### What the exercise asks
State, as a number alone, how many lines of the entries contain the word "using".

### Information provided
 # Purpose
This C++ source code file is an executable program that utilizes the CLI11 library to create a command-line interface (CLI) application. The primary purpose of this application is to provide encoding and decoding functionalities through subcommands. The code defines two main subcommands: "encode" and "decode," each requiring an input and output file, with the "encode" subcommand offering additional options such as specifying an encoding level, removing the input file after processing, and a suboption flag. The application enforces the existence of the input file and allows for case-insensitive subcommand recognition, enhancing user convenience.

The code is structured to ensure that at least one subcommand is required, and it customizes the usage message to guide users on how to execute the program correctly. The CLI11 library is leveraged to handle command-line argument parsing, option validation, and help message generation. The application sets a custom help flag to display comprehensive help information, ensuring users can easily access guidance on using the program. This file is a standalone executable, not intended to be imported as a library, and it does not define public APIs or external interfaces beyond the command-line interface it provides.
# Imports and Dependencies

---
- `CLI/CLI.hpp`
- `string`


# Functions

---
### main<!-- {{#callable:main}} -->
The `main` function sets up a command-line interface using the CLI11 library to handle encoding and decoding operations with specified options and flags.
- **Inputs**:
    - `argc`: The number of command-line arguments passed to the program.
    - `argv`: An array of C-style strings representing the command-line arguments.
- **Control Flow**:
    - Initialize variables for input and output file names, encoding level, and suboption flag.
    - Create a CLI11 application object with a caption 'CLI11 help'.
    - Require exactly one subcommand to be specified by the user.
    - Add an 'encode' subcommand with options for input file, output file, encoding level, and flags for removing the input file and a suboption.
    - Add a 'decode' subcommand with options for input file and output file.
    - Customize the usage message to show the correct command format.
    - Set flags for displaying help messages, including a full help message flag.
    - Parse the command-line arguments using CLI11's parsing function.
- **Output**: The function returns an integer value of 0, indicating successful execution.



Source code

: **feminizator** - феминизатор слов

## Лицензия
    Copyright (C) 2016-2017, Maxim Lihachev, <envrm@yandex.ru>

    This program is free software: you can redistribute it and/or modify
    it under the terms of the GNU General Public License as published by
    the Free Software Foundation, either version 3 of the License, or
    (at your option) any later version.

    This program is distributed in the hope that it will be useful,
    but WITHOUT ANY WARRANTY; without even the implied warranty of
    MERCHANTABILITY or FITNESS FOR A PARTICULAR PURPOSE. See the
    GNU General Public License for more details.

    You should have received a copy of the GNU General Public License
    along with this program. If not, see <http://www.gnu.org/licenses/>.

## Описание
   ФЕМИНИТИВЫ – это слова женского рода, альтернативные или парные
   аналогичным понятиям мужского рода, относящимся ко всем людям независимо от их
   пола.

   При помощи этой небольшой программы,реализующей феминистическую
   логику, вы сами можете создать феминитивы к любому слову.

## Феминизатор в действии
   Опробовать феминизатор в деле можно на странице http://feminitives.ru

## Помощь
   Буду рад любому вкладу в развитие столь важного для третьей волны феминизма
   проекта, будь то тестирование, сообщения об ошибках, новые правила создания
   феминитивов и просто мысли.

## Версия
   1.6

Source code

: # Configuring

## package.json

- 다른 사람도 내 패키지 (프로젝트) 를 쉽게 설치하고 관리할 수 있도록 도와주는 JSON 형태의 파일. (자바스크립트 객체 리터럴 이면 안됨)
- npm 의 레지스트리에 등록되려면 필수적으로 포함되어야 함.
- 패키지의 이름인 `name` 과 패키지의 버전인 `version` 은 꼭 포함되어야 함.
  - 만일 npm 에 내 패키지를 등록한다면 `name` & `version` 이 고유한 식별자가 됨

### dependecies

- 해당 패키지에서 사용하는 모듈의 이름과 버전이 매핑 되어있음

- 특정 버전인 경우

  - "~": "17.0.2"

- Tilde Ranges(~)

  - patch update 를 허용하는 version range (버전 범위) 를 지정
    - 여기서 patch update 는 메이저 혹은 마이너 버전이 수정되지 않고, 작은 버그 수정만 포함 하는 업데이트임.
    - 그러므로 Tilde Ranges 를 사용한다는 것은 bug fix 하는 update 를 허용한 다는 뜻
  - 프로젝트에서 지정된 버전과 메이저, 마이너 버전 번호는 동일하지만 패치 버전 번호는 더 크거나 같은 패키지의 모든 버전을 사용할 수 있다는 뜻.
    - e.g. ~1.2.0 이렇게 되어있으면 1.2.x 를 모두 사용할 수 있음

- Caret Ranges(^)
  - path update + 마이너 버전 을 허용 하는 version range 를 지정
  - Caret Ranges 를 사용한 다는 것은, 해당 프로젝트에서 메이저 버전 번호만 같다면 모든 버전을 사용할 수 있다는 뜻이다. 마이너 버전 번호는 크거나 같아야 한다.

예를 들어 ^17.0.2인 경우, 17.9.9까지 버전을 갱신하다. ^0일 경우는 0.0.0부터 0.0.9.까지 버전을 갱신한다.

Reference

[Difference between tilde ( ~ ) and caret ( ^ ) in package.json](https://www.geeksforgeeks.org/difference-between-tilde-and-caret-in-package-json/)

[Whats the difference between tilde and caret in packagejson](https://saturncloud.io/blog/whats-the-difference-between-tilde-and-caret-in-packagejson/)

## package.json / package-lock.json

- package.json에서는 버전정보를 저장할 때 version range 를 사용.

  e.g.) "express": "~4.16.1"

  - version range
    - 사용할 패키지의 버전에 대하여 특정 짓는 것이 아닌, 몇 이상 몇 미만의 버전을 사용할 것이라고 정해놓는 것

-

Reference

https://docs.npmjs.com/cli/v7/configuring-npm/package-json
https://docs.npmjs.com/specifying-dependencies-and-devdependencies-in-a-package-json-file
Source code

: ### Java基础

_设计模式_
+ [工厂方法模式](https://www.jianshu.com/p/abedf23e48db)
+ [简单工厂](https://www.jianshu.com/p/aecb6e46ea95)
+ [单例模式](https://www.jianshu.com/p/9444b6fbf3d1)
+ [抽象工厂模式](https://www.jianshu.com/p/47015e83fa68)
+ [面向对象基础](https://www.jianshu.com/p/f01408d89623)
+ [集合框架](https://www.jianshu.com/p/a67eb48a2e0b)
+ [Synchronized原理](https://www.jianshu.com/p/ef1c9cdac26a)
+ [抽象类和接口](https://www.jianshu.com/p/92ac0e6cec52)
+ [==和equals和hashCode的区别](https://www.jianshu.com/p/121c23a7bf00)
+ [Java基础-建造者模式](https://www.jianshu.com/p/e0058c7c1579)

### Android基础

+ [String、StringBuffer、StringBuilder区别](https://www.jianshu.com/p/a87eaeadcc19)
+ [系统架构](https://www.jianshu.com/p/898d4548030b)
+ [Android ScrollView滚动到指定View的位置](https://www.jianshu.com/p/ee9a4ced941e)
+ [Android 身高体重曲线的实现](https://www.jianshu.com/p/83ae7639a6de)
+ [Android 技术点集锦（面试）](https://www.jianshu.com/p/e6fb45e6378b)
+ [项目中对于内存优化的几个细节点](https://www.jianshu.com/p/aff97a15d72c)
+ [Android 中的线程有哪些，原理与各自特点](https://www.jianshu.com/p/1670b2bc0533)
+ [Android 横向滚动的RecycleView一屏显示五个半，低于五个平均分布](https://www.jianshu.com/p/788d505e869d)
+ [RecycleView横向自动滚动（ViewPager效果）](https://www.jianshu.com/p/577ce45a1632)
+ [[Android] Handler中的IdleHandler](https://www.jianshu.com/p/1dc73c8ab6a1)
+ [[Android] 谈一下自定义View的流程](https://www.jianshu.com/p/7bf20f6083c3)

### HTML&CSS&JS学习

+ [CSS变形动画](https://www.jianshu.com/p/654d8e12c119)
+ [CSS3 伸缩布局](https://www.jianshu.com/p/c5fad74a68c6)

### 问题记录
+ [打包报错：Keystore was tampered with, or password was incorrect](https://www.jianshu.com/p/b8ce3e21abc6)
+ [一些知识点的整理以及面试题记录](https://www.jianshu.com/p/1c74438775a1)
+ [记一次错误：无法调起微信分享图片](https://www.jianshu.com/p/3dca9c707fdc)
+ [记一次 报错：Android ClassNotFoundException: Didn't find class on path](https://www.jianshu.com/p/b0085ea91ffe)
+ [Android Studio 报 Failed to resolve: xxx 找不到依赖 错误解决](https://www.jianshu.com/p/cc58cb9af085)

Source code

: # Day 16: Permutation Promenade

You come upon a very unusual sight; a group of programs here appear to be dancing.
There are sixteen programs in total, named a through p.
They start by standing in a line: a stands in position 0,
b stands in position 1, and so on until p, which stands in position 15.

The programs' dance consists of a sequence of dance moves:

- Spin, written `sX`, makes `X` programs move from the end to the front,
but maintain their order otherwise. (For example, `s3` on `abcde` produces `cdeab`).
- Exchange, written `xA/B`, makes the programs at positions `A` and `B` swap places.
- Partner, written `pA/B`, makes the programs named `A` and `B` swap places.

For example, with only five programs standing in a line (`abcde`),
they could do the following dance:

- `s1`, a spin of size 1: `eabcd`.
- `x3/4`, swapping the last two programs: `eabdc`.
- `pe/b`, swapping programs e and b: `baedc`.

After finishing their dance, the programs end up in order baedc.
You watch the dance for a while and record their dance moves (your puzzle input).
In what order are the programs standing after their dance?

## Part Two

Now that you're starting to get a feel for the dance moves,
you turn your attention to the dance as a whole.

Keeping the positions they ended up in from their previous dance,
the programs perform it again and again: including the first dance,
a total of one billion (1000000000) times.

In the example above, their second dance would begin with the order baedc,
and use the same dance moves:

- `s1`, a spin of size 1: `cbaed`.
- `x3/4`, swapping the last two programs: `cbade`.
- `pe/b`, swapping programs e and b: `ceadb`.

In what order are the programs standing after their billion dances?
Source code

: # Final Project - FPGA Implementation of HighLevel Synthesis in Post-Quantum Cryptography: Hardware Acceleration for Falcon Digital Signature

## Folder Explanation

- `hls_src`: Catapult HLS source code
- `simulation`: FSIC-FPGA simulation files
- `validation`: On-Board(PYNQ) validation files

### Answer area
3